His last concert with the Menno Singers was in 1979, and it was then he decided to try a completely different career. He went back to his agricultural roots, working with cattle.
“Even though I had taken a long route away from agriculture, I was still fascinated by particularly genetics and cattle breeding and so on. I figured, half way through life, if I don’t get into it now, then I probably never will, so I took the plunge,” he said. “That was another one of my obsessions since childhood. I was fascinated by genetics and pedigrees, at a very early age. I am not sure what it was, or what was behind that, but I remember my dad telling a visitor sometime that I knew more about the background of every cow in the herd than he did. You know the expression, you can take the boy out of the farm, but you can’t take the farm out of the boy.”

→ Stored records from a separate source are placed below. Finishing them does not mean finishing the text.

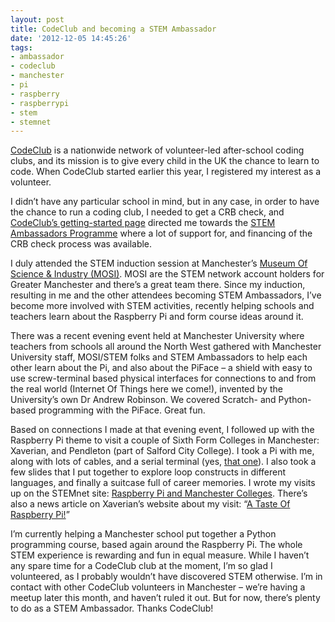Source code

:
 ```yaml
---
layout: post
title: CodeClub and becoming a STEM Ambassador
date: '2012-12-05 14:45:26'
tags:
- ambassador
- codeclub
- manchester
- pi
- raspberry
- raspberrypi
- stem
- stemnet
---
```



[CodeClub](http://www.codeclub.org.uk/) is a nationwide network of volunteer-led after-school coding clubs, and its mission is to give every child in the UK the chance to learn to code. When CodeClub started earlier this year, I registered my interest as a volunteer.

I didn’t have any particular school in mind, but in any case, in order to have the chance to run a coding club, I needed to get a CRB check, and [CodeClub’s getting-started page](http://www.codeclub.org.uk/getting-started/volunteers) directed me towards the [STEM Ambassadors Programme](http://www.stemnet.org.uk/content/ambassadors) where a lot of support for, and financing of the CRB check process was available.

I duly attended the STEM induction session at Manchester’s [Museum Of Science & Industry (MOSI)](http://www.mosi.org.uk/). MOSI are the STEM network account holders for Greater Manchester and there’s a great team there. Since my induction, resulting in me and the other attendees becoming STEM Ambassadors, I’ve become more involved with STEM activities, recently helping schools and teachers learn about the Raspberry Pi and form course ideas around it.

There was a recent evening event held at Manchester University where teachers from schools all around the North West gathered with Manchester University staff, MOSI/STEM folks and STEM Ambassadors to help each other learn about the Pi, and also about the PiFace – a shield with easy to use screw-terminal based physical interfaces for connections to and from the real world (Internet Of Things here we come!), invented by the University’s own Dr Andrew Robinson. We covered Scratch- and Python-based programming with the PiFace. Great fun.

Based on connections I made at that evening event, I followed up with the Raspberry Pi theme to visit a couple of Sixth Form Colleges in Manchester: Xaverian, and Pendleton (part of Salford City College). I took a Pi with me, along with lots of cables, and a serial terminal (yes, [that one](http://www.pipetree.com/qmacro/blog/2012/07/serial-interest-in-the-raspberry-pi/)). I also took a few slides that I put together to explore loop constructs in different languages, and finally a suitcase full of career memories. I wrote my visits up on the STEMnet site: [Raspberry Pi and Manchester Colleges](http://networking.stemnet.org.uk/blog/raspberry-pi-and-manchester-colleges). There’s also a news article on Xaverian’s website about my visit: “[A Taste Of Raspberry Pi!](http://www.xaverian.ac.uk/news/raspberrypi-216.html)”

I’m currently helping a Manchester school put together a Python programming course, based again around the Raspberry Pi. The whole STEM experience is rewarding and fun in equal measure. While I haven’t any spare time for a CodeClub club at the moment, I’m so glad I volunteered, as I probably wouldn’t have discovered STEM otherwise. I’m in contact with other CodeClub volunteers in Manchester – we’re having a meetup later this month, and haven’t ruled it out. But for now, there’s plenty to do as a STEM Ambassador. Thanks CodeClub!

 


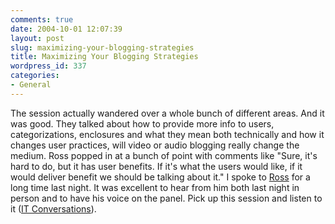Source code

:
 ```yaml
---
comments: true
date: 2004-10-01 12:07:39
layout: post
slug: maximizing-your-blogging-strategies
title: Maximizing Your Blogging Strategies
wordpress_id: 337
categories:
- General
---
```


The session actually wandered over a whole bunch of different areas. And it was good. They talked about how to provide more info to users, categorizations, enclosures and what they mean both technically and how it changes user practices, will video or audio blogging really change the medium. Ross popped in at a bunch of point with comments like "Sure, it's hard to do, but it has user benefits. If it's what the users would like, if it would deliver benefit we should be talking about it." I spoke to [Ross](http://blog.blogware.com/blog) for a long time last night. It was excellent to hear from him both last night in person and to have his voice on the panel. Pick up this session and listen to it ([IT Conversations](http://www.itconversations.com)).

Martin and his family managed to bring home many awards for their work in cattle breeding, and have been recognized internationally for their high quality animals.
“We had bred an animal that was junior champion at the Royal Winter Fair and we bred some show winners in other places as well, like in Ohio, Prince Edward Island, New Brunswick, Manitoba and other places around the world. A lot of our cattle went all over the world, actually,” he explained.
Martin joins inductees Harry Greenan, Helen Koepke and Margaret Dickson, Margot Page, Lloyd Schmidt, Donald Allan Snyder, Kelly VanderBeek and the Waterloo 4-H Association in the class of 2017 at the Waterloo Region Hall of Fame, located at the Waterloo Region Museum. The ceremony takes place on Apr. 30 at 2 p.m.